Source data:
==============================

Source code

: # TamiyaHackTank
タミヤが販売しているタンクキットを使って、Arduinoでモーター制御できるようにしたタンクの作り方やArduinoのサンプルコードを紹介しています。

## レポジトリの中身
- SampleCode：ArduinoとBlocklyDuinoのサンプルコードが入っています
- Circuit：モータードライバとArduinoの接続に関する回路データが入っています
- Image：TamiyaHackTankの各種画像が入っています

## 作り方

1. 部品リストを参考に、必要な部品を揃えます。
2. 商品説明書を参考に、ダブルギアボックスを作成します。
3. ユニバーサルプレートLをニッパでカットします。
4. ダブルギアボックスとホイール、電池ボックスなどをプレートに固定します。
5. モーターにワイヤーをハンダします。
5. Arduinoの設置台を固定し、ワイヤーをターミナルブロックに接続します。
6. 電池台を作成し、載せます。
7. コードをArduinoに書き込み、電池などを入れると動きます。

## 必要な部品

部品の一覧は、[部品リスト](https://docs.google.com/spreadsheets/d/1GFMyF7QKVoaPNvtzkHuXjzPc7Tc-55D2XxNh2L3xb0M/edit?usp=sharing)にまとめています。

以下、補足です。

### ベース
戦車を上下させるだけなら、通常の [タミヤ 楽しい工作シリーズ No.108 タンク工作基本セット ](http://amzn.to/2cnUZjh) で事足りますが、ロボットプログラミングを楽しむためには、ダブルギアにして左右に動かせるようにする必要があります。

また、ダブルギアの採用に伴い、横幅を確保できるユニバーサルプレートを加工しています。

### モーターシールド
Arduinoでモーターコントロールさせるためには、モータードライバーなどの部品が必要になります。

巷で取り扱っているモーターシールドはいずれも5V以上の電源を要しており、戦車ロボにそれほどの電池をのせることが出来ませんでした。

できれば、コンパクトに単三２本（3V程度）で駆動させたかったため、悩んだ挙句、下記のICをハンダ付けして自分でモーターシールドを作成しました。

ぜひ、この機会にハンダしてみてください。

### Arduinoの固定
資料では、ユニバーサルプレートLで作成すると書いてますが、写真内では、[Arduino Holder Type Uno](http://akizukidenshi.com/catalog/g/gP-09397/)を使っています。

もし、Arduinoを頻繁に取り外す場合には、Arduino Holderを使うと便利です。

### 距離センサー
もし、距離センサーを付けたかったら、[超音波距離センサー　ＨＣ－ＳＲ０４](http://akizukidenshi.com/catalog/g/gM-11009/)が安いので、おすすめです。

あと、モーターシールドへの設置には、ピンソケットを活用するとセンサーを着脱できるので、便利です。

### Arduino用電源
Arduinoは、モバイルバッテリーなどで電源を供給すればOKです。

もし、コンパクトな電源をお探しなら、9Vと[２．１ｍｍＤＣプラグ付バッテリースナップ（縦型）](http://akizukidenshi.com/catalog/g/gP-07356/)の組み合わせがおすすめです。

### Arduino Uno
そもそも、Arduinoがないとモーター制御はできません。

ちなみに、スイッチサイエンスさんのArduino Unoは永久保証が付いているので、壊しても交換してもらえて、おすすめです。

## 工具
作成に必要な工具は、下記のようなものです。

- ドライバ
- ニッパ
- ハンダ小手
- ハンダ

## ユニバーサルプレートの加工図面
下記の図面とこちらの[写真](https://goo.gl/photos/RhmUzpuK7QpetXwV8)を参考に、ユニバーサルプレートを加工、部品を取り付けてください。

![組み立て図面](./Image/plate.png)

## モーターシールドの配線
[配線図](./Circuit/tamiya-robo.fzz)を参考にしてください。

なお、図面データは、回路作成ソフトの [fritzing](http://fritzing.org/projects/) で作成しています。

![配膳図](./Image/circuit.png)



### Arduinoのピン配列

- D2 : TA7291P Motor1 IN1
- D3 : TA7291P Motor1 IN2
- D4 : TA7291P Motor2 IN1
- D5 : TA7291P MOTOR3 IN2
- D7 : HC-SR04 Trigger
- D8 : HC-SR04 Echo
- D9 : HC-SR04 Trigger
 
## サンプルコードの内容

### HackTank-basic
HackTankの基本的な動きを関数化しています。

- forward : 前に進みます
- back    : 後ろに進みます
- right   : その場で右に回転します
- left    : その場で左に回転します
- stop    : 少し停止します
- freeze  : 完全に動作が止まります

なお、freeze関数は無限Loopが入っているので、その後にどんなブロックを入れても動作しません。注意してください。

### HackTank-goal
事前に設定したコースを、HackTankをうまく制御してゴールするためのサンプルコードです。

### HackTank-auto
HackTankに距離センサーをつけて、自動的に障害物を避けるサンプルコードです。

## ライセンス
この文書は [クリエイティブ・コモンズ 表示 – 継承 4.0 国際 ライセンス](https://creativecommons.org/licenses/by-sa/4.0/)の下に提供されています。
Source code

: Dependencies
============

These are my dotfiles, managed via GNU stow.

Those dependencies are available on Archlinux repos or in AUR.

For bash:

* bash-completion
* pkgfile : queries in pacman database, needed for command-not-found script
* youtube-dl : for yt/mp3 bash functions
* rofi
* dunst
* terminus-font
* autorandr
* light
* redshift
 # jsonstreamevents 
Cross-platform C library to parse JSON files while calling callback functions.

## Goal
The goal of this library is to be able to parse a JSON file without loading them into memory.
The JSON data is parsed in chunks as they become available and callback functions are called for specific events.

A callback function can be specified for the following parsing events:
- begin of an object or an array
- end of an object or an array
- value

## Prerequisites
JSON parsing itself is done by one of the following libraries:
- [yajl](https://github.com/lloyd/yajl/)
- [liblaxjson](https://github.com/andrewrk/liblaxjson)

==============================

Copy out the entries. Leave every line exactly as it is.

Source code

: # TamiyaHackTank
タミヤが販売しているタンクキットを使って、Arduinoでモーター制御できるようにしたタンクの作り方やArduinoのサンプルコードを紹介しています。

## レポジトリの中身
- SampleCode：ArduinoとBlocklyDuinoのサンプルコードが入っています
- Circuit：モータードライバとArduinoの接続に関する回路データが入っています
- Image：TamiyaHackTankの各種画像が入っています

## 作り方

1. 部品リストを参考に、必要な部品を揃えます。
2. 商品説明書を参考に、ダブルギアボックスを作成します。
3. ユニバーサルプレートLをニッパでカットします。
4. ダブルギアボックスとホイール、電池ボックスなどをプレートに固定します。
5. モーターにワイヤーをハンダします。
5. Arduinoの設置台を固定し、ワイヤーをターミナルブロックに接続します。
6. 電池台を作成し、載せます。
7. コードをArduinoに書き込み、電池などを入れると動きます。

## 必要な部品

部品の一覧は、[部品リスト](https://docs.google.com/spreadsheets/d/1GFMyF7QKVoaPNvtzkHuXjzPc7Tc-55D2XxNh2L3xb0M/edit?usp=sharing)にまとめています。

以下、補足です。

### ベース
戦車を上下させるだけなら、通常の [タミヤ 楽しい工作シリーズ No.108 タンク工作基本セット ](http://amzn.to/2cnUZjh) で事足りますが、ロボットプログラミングを楽しむためには、ダブルギアにして左右に動かせるようにする必要があります。

また、ダブルギアの採用に伴い、横幅を確保できるユニバーサルプレートを加工しています。

### モーターシールド
Arduinoでモーターコントロールさせるためには、モータードライバーなどの部品が必要になります。

巷で取り扱っているモーターシールドはいずれも5V以上の電源を要しており、戦車ロボにそれほどの電池をのせることが出来ませんでした。

できれば、コンパクトに単三２本（3V程度）で駆動させたかったため、悩んだ挙句、下記のICをハンダ付けして自分でモーターシールドを作成しました。

ぜひ、この機会にハンダしてみてください。

### Arduinoの固定
資料では、ユニバーサルプレートLで作成すると書いてますが、写真内では、[Arduino Holder Type Uno](http://akizukidenshi.com/catalog/g/gP-09397/)を使っています。

もし、Arduinoを頻繁に取り外す場合には、Arduino Holderを使うと便利です。

### 距離センサー
もし、距離センサーを付けたかったら、[超音波距離センサー　ＨＣ－ＳＲ０４](http://akizukidenshi.com/catalog/g/gM-11009/)が安いので、おすすめです。

あと、モーターシールドへの設置には、ピンソケットを活用するとセンサーを着脱できるので、便利です。

### Arduino用電源
Arduinoは、モバイルバッテリーなどで電源を供給すればOKです。

もし、コンパクトな電源をお探しなら、9Vと[２．１ｍｍＤＣプラグ付バッテリースナップ（縦型）](http://akizukidenshi.com/catalog/g/gP-07356/)の組み合わせがおすすめです。

### Arduino Uno
そもそも、Arduinoがないとモーター制御はできません。

ちなみに、スイッチサイエンスさんのArduino Unoは永久保証が付いているので、壊しても交換してもらえて、おすすめです。

## 工具
作成に必要な工具は、下記のようなものです。

- ドライバ
- ニッパ
- ハンダ小手
- ハンダ

## ユニバーサルプレートの加工図面
下記の図面とこちらの[写真](https://goo.gl/photos/RhmUzpuK7QpetXwV8)を参考に、ユニバーサルプレートを加工、部品を取り付けてください。

![組み立て図面](./Image/plate.png)

## モーターシールドの配線
[配線図](./Circuit/tamiya-robo.fzz)を参考にしてください。

なお、図面データは、回路作成ソフトの [fritzing](http://fritzing.org/projects/) で作成しています。

![配膳図](./Image/circuit.png)



### Arduinoのピン配列

- D2 : TA7291P Motor1 IN1
- D3 : TA7291P Motor1 IN2
- D4 : TA7291P Motor2 IN1
- D5 : TA7291P MOTOR3 IN2
- D7 : HC-SR04 Trigger
- D8 : HC-SR04 Echo
- D9 : HC-SR04 Trigger
 
## サンプルコードの内容

### HackTank-basic
HackTankの基本的な動きを関数化しています。

- forward : 前に進みます
- back    : 後ろに進みます
- right   : その場で右に回転します
- left    : その場で左に回転します
- stop    : 少し停止します
- freeze  : 完全に動作が止まります

なお、freeze関数は無限Loopが入っているので、その後にどんなブロックを入れても動作しません。注意してください。

### HackTank-goal
事前に設定したコースを、HackTankをうまく制御してゴールするためのサンプルコードです。

### HackTank-auto
HackTankに距離センサーをつけて、自動的に障害物を避けるサンプルコードです。

## ライセンス
この文書は [クリエイティブ・コモンズ 表示 – 継承 4.0 国際 ライセンス](https://creativecommons.org/licenses/by-sa/4.0/)の下に提供されています。
Source code

: Dependencies
============

These are my dotfiles, managed via GNU stow.

Those dependencies are available on Archlinux repos or in AUR.

For bash:

* bash-completion
* pkgfile : queries in pacman database, needed for command-not-found script
* youtube-dl : for yt/mp3 bash functions
* rofi
* dunst
* terminus-font
* autorandr
* light
* redshift
 # jsonstreamevents 
Cross-platform C library to parse JSON files while calling callback functions.

## Goal
The goal of this library is to be able to parse a JSON file without loading them into memory.
The JSON data is parsed in chunks as they become available and callback functions are called for specific events.

A callback function can be specified for the following parsing events:
- begin of an object or an array
- end of an object or an array
- value

## Prerequisites
JSON parsing itself is done by one of the following libraries:
- [yajl](https://github.com/lloyd/yajl/)
- [liblaxjson](https://github.com/andrewrk/liblaxjson)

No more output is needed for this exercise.